27.01.2012 - Jens Quentin
Um eine solche Bedrohung handelt es sich bei den Aktivitäten der Terroristengruppierung Veltro. Die haben früher die futuristische Stadt Terragrigia mit einem mysteriösen Virus infiziert, der übel mutierte Monstren auf die Einwohner losließ. Damals wurde die Metropole im Meer kurzerhand von der FBC (Federal Bioterrorism Commisision, nicht zu verwechseln mit dem FCB) versenkt, um eine Verbreitung der Viren zu verhindern. Die geheime Behörde dachte, die Terroristen würden nun ein Dasein als Fischfutter fristen. Doch irgendwie sind die Schurken davongekommen, um jetzt erneut für Angst und Schrecken zu sorgen. Dieses Mal soll gleich ein Fünftel des weltweiten Trinkwasservorkommens mit einem ekligen Virus verseucht werden.
Anfangs verschlägt es euch als Jill auf ein havariertes Kreuzfahrtschiff. Das Schiff scheint verlassen, vom (offensichtlich italienischen) Kapitän fehlt ebenso jede Spur wie von den Gästen oder der restlichen Crew. Gemeinsam mit dem neuen Partner Parker Luciani habt ihr den Auftrag, euren Kameraden Chris Redfield zu finden. Laut GPS-Daten müsste Chris irgendwo auf dem Kreuzer sein. Der Ozeanriese ist das schwimmende Gegenstück des Herrenhauses im ersten Resident Evil - düster und mit vielen dunklen Geheimnissen.
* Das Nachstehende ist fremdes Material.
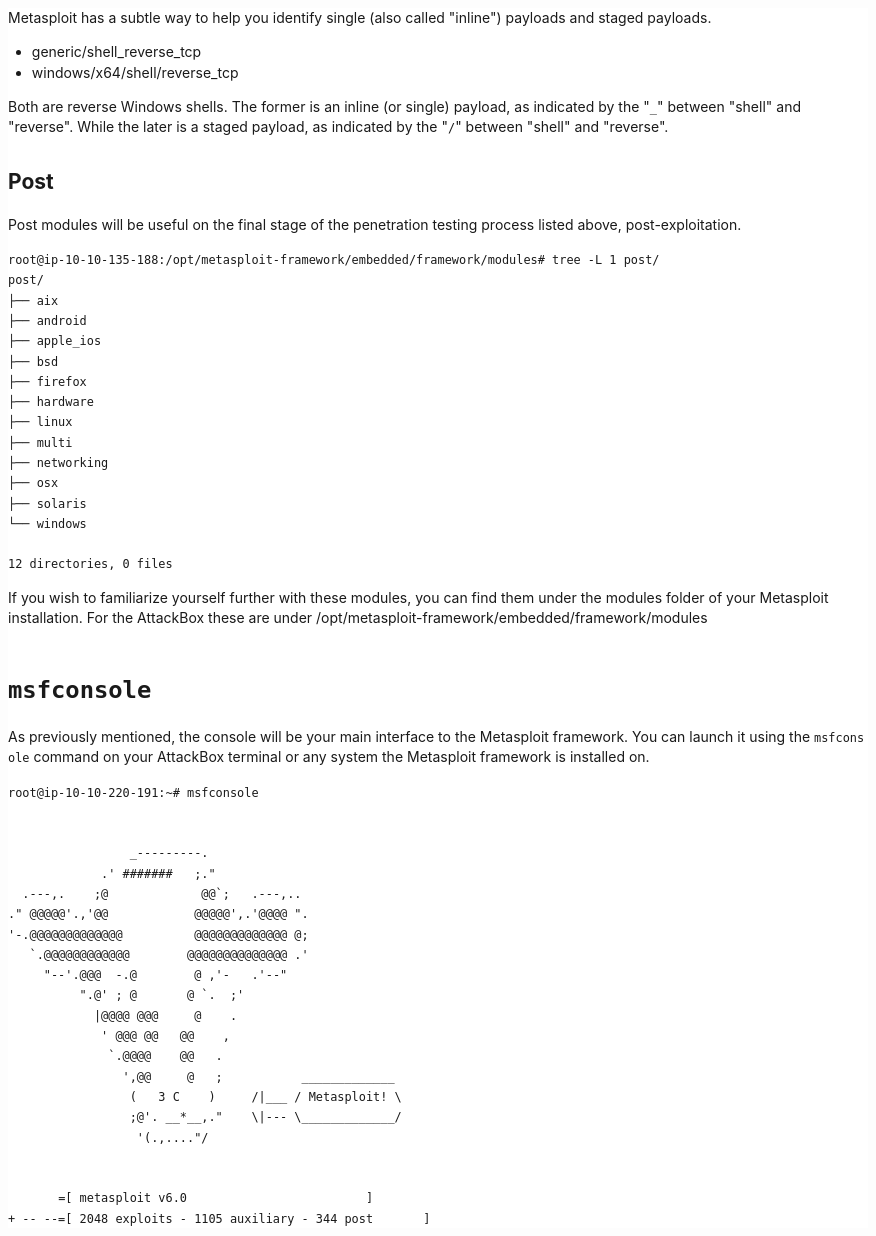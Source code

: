 Metasploit has a subtle way to help you identify single (also called "inline") payloads and staged payloads.

- generic/shell_reverse_tcp
- windows/x64/shell/reverse_tcp

Both are reverse Windows shells. The former is an inline (or single) payload, as indicated by the "`_`"  between "shell" and "reverse". While the later is a staged payload, as indicated by the "`/`" between "shell" and "reverse".
## Post

Post modules will be useful on the final stage of the penetration testing process listed above, post-exploitation.

```terminal
root@ip-10-10-135-188:/opt/metasploit-framework/embedded/framework/modules# tree -L 1 post/
post/
├── aix
├── android
├── apple_ios
├── bsd
├── firefox
├── hardware
├── linux
├── multi
├── networking
├── osx
├── solaris
└── windows

12 directories, 0 files
```

If you wish to familiarize yourself further with these modules, you can find them under the modules folder of your Metasploit installation. For the AttackBox these are under /opt/metasploit-framework/embedded/framework/modules
# `msfconsole`

As previously mentioned, the console will be your main interface to the Metasploit framework. You can launch it using the `msfconsole` command on your AttackBox terminal or any system the Metasploit framework is installed on.

```shell-session
root@ip-10-10-220-191:~# msfconsole


                 _---------.
             .' #######   ;."
  .---,.    ;@             @@`;   .---,..
." @@@@@'.,'@@            @@@@@',.'@@@@ ".
'-.@@@@@@@@@@@@@          @@@@@@@@@@@@@ @;
   `.@@@@@@@@@@@@        @@@@@@@@@@@@@@ .'
     "--'.@@@  -.@        @ ,'-   .'--"
          ".@' ; @       @ `.  ;'
            |@@@@ @@@     @    .
             ' @@@ @@   @@    ,
              `.@@@@    @@   .
                ',@@     @   ;           _____________
                 (   3 C    )     /|___ / Metasploit! \
                 ;@'. __*__,."    \|--- \_____________/
                  '(.,...."/


       =[ metasploit v6.0                         ]
+ -- --=[ 2048 exploits - 1105 auxiliary - 344 post       ]
```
Je weiter ihr enge Gänge, kleine Kabinen und überschwemmte Maschinenräume erforscht, desto klarer wird, dass hier etwas nicht stimmt. Schon bald machen Jill und Parker erste Bekanntschaft mit grausigen Kreaturen, die hinter Türen, in Kleiderschränken oder Lüftungsschächten lauern.
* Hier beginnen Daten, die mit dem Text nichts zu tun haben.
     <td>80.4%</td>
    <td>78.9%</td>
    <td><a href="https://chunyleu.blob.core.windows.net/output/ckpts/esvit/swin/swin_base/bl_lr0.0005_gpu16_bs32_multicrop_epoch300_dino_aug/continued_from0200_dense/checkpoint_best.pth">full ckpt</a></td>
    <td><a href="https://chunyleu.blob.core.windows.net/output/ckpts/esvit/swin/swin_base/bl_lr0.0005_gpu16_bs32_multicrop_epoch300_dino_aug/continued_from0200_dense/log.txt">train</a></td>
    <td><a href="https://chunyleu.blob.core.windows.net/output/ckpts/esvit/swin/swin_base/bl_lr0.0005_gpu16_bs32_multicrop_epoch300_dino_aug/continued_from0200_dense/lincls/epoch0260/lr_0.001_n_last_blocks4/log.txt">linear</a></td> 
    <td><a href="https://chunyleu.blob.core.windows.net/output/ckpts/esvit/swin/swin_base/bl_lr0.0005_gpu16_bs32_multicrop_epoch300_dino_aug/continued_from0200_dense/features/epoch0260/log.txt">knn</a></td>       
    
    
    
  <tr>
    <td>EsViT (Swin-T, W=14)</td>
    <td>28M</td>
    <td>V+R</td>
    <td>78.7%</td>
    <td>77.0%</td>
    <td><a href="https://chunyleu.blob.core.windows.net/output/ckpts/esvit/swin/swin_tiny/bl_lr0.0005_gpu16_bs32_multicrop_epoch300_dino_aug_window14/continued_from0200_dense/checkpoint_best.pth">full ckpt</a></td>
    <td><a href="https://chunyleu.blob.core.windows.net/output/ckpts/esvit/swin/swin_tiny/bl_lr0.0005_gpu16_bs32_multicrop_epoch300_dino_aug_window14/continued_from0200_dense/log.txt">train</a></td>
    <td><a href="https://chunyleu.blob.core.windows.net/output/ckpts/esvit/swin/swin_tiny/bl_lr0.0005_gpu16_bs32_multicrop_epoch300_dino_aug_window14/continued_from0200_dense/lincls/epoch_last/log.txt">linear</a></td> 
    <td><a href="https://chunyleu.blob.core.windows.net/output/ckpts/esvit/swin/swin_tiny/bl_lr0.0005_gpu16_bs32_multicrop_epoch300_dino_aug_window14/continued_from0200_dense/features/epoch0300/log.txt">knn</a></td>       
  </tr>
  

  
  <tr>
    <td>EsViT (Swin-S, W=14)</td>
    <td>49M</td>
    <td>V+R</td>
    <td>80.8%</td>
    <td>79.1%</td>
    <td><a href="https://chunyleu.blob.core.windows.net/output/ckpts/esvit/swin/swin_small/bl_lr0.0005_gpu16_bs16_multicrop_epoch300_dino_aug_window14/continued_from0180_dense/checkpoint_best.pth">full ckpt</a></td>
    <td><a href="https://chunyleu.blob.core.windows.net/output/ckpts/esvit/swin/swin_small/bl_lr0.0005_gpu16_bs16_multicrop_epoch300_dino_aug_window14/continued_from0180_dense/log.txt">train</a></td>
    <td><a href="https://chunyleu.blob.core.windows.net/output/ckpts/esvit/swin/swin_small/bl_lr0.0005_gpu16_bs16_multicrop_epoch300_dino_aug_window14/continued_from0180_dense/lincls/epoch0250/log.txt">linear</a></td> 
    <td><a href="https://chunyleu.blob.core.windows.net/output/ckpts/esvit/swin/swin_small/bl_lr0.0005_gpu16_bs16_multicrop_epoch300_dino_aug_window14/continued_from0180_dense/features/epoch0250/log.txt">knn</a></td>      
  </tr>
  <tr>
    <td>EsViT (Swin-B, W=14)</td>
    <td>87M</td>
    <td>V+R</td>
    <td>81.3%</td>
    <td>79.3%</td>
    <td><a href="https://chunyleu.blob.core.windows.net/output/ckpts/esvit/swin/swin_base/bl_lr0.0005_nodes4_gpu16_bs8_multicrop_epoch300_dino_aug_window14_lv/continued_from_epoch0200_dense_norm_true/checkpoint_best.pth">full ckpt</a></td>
Diese sehen zwar teilweise aus, als wären sie nach ihrem letzten Auftritt in Silent Hill falsch abgebogen und dann versehentlich im Resi-Szenario gelandet, sorgen aber dennoch für das altbekannte wohlige Gruselgefühl. Zombie oder nicht: Noch immer sind Pistole, Maschinengewehr, Schrotflinte oder Scharfschützengewehr die besten Mittel, um sich der Mutanten zu erwehren. Geht euch mal die nicht gerade üppig auf dem Schiff verteilte Munition aus, wehrt ihr die Attacken der grässlich grunzenden Viecher mit dem Messer ab. Ab und zu findet ihr auch eine Granate, die ihr euch allerdings für die dickeren Brocken unter den Gegnern aufsparen solltet. Wenn gar nichts mehr geht, könnt ihr den Kreaturen immerhin noch ausweichen und fliehen.
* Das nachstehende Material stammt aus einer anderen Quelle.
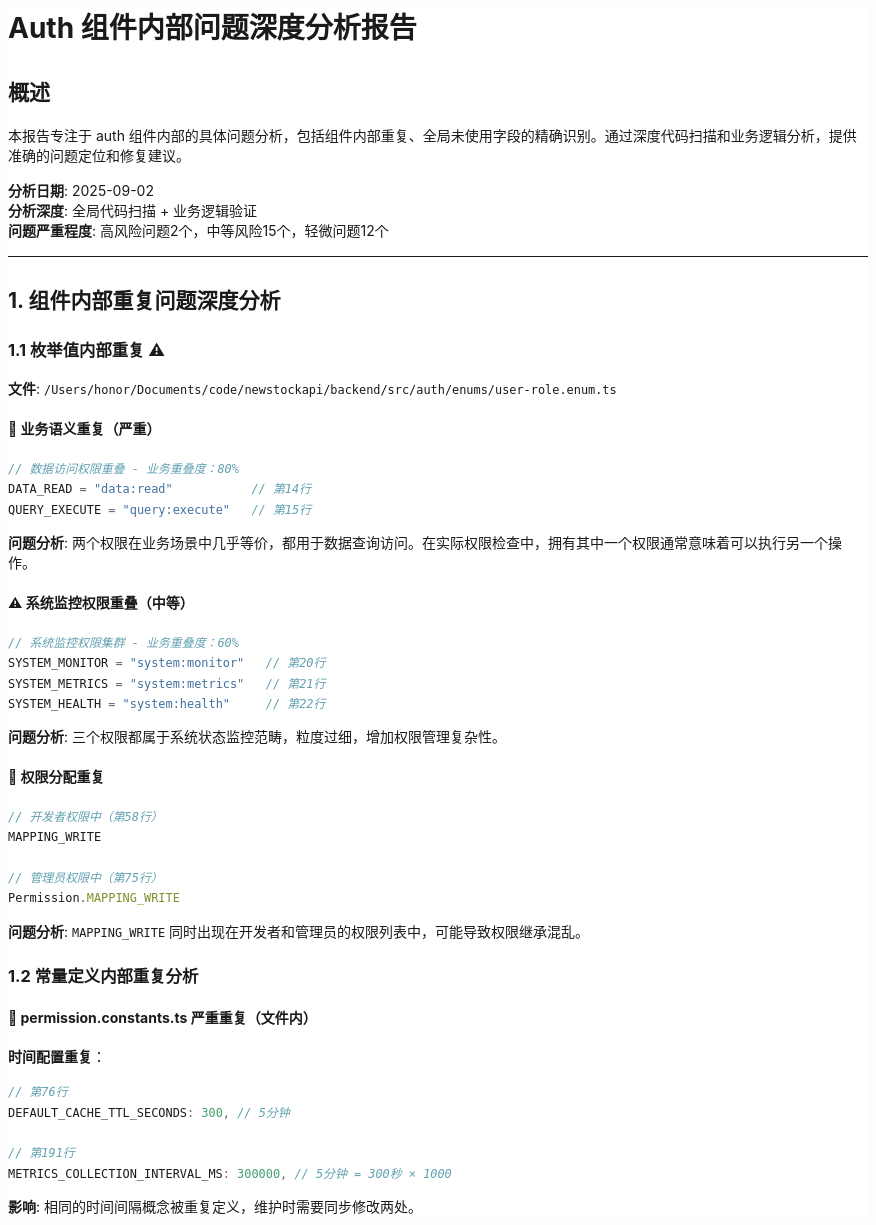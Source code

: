 # Auth 组件内部问题深度分析报告

## 概述

本报告专注于 auth 组件内部的具体问题分析，包括组件内部重复、全局未使用字段的精确识别。通过深度代码扫描和业务逻辑分析，提供准确的问题定位和修复建议。

**分析日期**: 2025-09-02  
**分析深度**: 全局代码扫描 + 业务逻辑验证  
**问题严重程度**: 高风险问题2个，中等风险15个，轻微问题12个

---

## 1. 组件内部重复问题深度分析

### 1.1 枚举值内部重复 ⚠️

**文件**: `/Users/honor/Documents/code/newstockapi/backend/src/auth/enums/user-role.enum.ts`

#### 🚨 业务语义重复（严重）
```typescript
// 数据访问权限重叠 - 业务重叠度：80%
DATA_READ = "data:read"           // 第14行
QUERY_EXECUTE = "query:execute"   // 第15行
```
**问题分析**: 两个权限在业务场景中几乎等价，都用于数据查询访问。在实际权限检查中，拥有其中一个权限通常意味着可以执行另一个操作。

#### ⚠️ 系统监控权限重叠（中等）
```typescript
// 系统监控权限集群 - 业务重叠度：60%
SYSTEM_MONITOR = "system:monitor"   // 第20行
SYSTEM_METRICS = "system:metrics"   // 第21行  
SYSTEM_HEALTH = "system:health"     // 第22行
```
**问题分析**: 三个权限都属于系统状态监控范畴，粒度过细，增加权限管理复杂性。

#### 🔄 权限分配重复
```typescript
// 开发者权限中（第58行）
MAPPING_WRITE

// 管理员权限中（第75行）  
Permission.MAPPING_WRITE
```
**问题分析**: `MAPPING_WRITE` 同时出现在开发者和管理员的权限列表中，可能导致权限继承混乱。

### 1.2 常量定义内部重复分析

#### 🚨 permission.constants.ts 严重重复（文件内）

**时间配置重复**：
```typescript
// 第76行
DEFAULT_CACHE_TTL_SECONDS: 300, // 5分钟

// 第191行  
METRICS_COLLECTION_INTERVAL_MS: 300000, // 5分钟 = 300秒 × 1000
```
**影响**: 相同的时间间隔概念被重复定义，维护时需要同步修改两处。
Die Erkundungstour durch das Geisterschiff wird immer wieder durch Rückblenden unterbrochen, in denen parallele stattfindende oder vergangene Handlungsstränge erzählt werden. Diese sind mit einem Wechsel der Spielfigur verbunden. So stapft ihr mal mit Chris Redfield und seiner ebenfalls neuen Kollegin Jessica Sherawat durch verschneite Berglandschaften, um dem Treiben der Terrorgruppe auf den Grund zu gehen. Oder ihr steuert einen Agent der BSAA in Begleitung seines Kameraden durch die schier endlosen Gänge einer unterirdischen Bunkeranlage. Neben Munition finden sich in Gängen, Schränken oder Schubladen auch wieder altbekannte Gegenstände. Besonders das gute alte grüne Heilkraut weckt wohlige Erinnerungen an den ersten Teil der Survival-Horror-Serie.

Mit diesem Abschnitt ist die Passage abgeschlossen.